*Requirement*
When a line below contains the word "solution", copy that line.

*Records for this task*
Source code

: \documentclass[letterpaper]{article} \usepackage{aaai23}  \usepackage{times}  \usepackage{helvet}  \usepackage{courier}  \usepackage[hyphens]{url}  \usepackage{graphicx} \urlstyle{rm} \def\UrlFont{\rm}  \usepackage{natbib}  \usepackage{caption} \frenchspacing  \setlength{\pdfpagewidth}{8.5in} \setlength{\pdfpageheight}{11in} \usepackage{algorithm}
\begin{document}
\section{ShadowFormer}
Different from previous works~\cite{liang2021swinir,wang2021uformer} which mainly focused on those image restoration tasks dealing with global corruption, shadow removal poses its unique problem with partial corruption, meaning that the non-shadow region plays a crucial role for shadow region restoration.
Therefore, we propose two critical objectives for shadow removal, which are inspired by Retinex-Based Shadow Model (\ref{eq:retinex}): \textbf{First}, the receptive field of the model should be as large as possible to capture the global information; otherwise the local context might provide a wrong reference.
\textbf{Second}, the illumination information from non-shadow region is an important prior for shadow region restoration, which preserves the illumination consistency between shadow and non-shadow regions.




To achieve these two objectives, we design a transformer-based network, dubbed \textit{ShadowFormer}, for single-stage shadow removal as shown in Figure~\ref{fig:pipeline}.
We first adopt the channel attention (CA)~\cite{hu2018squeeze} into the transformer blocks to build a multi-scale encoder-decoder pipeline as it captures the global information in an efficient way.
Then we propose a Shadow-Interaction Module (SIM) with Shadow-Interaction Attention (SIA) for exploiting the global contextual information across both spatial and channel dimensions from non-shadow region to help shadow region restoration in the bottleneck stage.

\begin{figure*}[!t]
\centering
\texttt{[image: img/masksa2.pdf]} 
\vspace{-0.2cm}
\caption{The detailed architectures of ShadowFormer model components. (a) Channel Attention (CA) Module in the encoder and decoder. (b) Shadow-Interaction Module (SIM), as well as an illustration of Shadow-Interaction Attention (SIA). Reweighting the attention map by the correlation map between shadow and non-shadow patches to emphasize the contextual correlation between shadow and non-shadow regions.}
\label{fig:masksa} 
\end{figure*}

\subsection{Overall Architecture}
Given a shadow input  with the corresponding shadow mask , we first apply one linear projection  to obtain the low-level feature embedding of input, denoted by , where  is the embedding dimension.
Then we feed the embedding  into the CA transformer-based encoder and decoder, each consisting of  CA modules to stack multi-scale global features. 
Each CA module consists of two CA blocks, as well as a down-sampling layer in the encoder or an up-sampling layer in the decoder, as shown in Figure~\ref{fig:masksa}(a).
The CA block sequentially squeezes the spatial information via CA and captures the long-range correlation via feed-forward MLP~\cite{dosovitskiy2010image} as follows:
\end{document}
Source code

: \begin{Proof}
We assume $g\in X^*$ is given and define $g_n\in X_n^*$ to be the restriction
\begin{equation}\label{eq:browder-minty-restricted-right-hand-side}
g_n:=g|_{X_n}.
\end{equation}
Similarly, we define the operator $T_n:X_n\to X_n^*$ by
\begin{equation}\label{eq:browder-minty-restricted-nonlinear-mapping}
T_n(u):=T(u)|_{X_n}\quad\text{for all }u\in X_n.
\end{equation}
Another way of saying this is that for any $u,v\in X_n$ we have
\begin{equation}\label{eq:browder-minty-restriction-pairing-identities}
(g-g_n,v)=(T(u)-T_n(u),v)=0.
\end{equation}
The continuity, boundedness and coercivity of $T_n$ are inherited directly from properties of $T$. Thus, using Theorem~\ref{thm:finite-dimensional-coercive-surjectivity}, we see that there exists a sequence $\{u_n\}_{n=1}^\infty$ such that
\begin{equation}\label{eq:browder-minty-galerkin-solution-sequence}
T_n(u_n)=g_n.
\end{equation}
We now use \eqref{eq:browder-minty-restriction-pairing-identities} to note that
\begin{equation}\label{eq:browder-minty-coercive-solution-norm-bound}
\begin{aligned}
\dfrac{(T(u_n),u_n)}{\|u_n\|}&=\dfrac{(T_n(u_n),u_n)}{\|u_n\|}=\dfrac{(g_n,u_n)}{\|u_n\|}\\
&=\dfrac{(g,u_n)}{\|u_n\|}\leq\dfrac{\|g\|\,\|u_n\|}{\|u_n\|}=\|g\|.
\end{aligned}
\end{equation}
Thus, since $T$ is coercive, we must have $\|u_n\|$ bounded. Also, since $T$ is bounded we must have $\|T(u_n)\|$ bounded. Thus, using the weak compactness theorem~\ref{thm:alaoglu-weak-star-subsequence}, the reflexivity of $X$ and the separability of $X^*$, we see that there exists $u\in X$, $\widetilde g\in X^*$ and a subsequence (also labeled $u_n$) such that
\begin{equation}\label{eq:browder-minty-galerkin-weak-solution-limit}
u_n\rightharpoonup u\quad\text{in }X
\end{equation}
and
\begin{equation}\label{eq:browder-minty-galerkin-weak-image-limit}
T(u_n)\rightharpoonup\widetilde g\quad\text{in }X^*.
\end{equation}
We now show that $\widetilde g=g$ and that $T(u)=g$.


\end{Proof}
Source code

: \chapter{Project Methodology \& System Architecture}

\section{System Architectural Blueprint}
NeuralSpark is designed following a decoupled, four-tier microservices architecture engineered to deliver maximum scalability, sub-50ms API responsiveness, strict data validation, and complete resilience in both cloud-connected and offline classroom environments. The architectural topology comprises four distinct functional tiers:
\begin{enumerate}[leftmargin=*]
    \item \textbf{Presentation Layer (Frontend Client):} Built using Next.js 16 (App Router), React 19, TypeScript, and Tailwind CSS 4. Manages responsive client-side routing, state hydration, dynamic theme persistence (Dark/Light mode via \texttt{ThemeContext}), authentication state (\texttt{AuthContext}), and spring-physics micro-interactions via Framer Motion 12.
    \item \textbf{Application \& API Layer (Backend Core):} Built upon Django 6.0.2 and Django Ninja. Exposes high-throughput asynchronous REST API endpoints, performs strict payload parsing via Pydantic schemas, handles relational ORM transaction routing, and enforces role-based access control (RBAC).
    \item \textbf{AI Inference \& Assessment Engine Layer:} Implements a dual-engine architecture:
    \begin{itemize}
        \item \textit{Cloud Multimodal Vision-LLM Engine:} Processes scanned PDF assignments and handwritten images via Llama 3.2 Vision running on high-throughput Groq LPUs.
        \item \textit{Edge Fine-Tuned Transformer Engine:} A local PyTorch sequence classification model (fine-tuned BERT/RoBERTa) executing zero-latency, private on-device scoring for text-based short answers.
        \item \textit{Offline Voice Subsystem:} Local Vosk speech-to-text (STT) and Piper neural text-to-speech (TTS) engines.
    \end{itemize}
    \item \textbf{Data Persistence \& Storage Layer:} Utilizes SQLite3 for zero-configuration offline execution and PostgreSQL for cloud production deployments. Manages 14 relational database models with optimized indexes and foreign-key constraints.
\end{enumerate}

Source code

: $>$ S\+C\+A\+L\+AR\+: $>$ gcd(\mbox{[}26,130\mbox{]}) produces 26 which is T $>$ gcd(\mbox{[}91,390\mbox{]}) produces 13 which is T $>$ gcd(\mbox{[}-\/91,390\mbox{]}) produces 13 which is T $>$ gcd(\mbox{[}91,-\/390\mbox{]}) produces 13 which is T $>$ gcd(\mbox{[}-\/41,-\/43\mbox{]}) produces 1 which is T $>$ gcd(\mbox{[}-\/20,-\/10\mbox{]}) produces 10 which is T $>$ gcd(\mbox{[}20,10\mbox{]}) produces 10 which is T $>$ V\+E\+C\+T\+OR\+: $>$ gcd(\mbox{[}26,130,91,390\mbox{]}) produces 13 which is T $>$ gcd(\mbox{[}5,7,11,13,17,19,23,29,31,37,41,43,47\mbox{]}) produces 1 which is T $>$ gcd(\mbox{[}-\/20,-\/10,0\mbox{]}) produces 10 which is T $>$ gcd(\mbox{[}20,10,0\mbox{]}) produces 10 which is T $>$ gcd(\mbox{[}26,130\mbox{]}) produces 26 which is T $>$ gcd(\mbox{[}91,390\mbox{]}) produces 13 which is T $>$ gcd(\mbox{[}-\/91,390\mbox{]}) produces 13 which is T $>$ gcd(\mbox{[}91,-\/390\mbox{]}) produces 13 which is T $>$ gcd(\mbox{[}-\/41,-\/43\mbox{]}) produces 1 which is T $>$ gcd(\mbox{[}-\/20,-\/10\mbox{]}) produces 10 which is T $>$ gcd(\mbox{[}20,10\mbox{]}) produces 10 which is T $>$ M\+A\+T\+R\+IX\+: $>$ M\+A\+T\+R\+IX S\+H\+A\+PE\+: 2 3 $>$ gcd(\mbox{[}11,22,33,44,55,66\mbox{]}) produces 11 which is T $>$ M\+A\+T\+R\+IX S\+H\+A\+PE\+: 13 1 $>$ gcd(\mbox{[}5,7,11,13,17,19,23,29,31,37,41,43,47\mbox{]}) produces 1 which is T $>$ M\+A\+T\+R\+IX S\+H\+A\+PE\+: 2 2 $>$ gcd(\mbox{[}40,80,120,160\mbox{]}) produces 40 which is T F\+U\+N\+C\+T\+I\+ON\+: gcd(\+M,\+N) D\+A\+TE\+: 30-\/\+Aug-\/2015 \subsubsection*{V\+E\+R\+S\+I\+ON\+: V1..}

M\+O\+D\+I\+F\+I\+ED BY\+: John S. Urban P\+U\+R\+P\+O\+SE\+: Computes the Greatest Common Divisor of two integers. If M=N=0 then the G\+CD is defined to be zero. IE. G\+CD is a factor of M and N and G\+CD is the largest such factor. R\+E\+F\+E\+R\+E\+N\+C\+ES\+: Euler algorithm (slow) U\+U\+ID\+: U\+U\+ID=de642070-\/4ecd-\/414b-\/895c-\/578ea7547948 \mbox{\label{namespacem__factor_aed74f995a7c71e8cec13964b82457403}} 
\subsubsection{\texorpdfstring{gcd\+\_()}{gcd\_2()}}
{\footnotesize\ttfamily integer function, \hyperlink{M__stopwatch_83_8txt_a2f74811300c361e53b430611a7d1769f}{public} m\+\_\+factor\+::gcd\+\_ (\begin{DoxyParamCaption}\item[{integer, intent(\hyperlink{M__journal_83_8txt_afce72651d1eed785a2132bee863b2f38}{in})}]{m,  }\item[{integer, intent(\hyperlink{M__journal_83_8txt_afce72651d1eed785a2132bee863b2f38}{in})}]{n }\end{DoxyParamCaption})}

*Expected answer*
\begin{equation}\label{eq:browder-minty-galerkin-solution-sequence}
\begin{equation}\label{eq:browder-minty-coercive-solution-norm-bound}
\begin{equation}\label{eq:browder-minty-galerkin-weak-solution-limit}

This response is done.